Instructions for the task :: Please repeat the entries word for word and keep the images out.

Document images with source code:
Segment Open
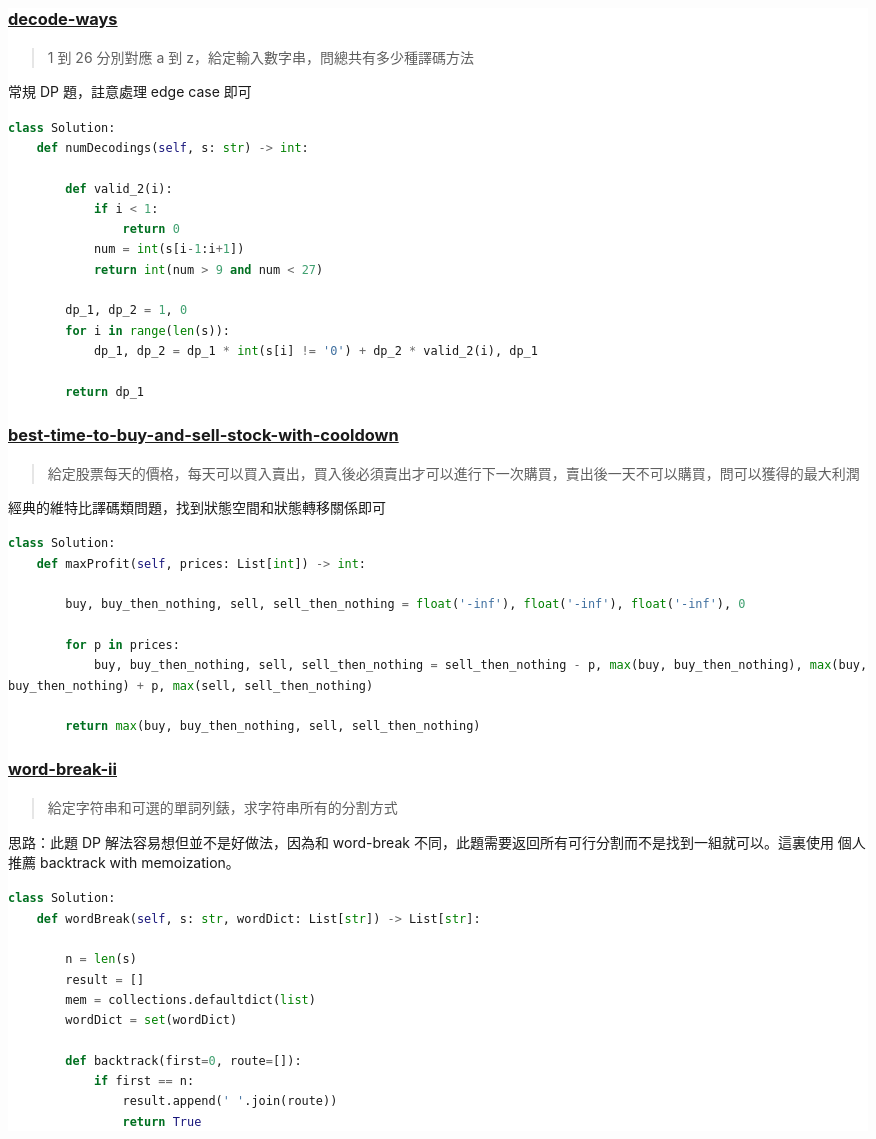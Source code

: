 ### [decode-ways](https://leetcode.com/problems/decode-ways/)

> 1 到 26 分別對應 a 到 z，給定輸入數字串，問總共有多少種譯碼方法

常規 DP 題，註意處理 edge case 即可

```Python
class Solution:
    def numDecodings(self, s: str) -> int:

        def valid_2(i):
            if i < 1:
                return 0
            num = int(s[i-1:i+1])
            return int(num > 9 and num < 27)

        dp_1, dp_2 = 1, 0
        for i in range(len(s)):
            dp_1, dp_2 = dp_1 * int(s[i] != '0') + dp_2 * valid_2(i), dp_1

        return dp_1
```

### [best-time-to-buy-and-sell-stock-with-cooldown](https://leetcode.com/problems/best-time-to-buy-and-sell-stock-with-cooldown/)

> 給定股票每天的價格，每天可以買入賣出，買入後必須賣出才可以進行下一次購買，賣出後一天不可以購買，問可以獲得的最大利潤

經典的維特比譯碼類問題，找到狀態空間和狀態轉移關係即可

```Python
class Solution:
    def maxProfit(self, prices: List[int]) -> int:

        buy, buy_then_nothing, sell, sell_then_nothing = float('-inf'), float('-inf'), float('-inf'), 0

        for p in prices:
            buy, buy_then_nothing, sell, sell_then_nothing = sell_then_nothing - p, max(buy, buy_then_nothing), max(buy, buy_then_nothing) + p, max(sell, sell_then_nothing)

        return max(buy, buy_then_nothing, sell, sell_then_nothing)
```

### [word-break-ii](https://leetcode.com/problems/word-break-ii/)

> 給定字符串和可選的單詞列錶，求字符串所有的分割方式

思路：此題 DP 解法容易想但並不是好做法，因為和 word-break 不同，此題需要返回所有可行分割而不是找到一組就可以。這裏使用 個人推薦 backtrack with memoization。

```Python
class Solution:
    def wordBreak(self, s: str, wordDict: List[str]) -> List[str]:

        n = len(s)
        result = []
        mem = collections.defaultdict(list)
        wordDict = set(wordDict)

        def backtrack(first=0, route=[]):
            if first == n:
                result.append(' '.join(route))
                return True
```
Segment Closed
Exercise result ::
Source code

: ### [decode-ways](https://leetcode.com/problems/decode-ways/)

> 1 到 26 分別對應 a 到 z，給定輸入數字串，問總共有多少種譯碼方法

常規 DP 題，註意處理 edge case 即可

```Python
class Solution:
    def numDecodings(self, s: str) -> int:

        def valid_2(i):
            if i < 1:
                return 0
            num = int(s[i-1:i+1])
            return int(num > 9 and num < 27)

        dp_1, dp_2 = 1, 0
        for i in range(len(s)):
            dp_1, dp_2 = dp_1 * int(s[i] != '0') + dp_2 * valid_2(i), dp_1

        return dp_1
```

### [best-time-to-buy-and-sell-stock-with-cooldown](https://leetcode.com/problems/best-time-to-buy-and-sell-stock-with-cooldown/)

> 給定股票每天的價格，每天可以買入賣出，買入後必須賣出才可以進行下一次購買，賣出後一天不可以購買，問可以獲得的最大利潤

經典的維特比譯碼類問題，找到狀態空間和狀態轉移關係即可

```Python
class Solution:
    def maxProfit(self, prices: List[int]) -> int:

        buy, buy_then_nothing, sell, sell_then_nothing = float('-inf'), float('-inf'), float('-inf'), 0

        for p in prices:
            buy, buy_then_nothing, sell, sell_then_nothing = sell_then_nothing - p, max(buy, buy_then_nothing), max(buy, buy_then_nothing) + p, max(sell, sell_then_nothing)

        return max(buy, buy_then_nothing, sell, sell_then_nothing)
```

### [word-break-ii](https://leetcode.com/problems/word-break-ii/)

> 給定字符串和可選的單詞列錶，求字符串所有的分割方式

思路：此題 DP 解法容易想但並不是好做法，因為和 word-break 不同，此題需要返回所有可行分割而不是找到一組就可以。這裏使用 個人推薦 backtrack with memoization。

```Python
class Solution:
    def wordBreak(self, s: str, wordDict: List[str]) -> List[str]:

        n = len(s)
        result = []
        mem = collections.defaultdict(list)
        wordDict = set(wordDict)

        def backtrack(first=0, route=[]):
            if first == n:
                result.append(' '.join(route))
                return True
```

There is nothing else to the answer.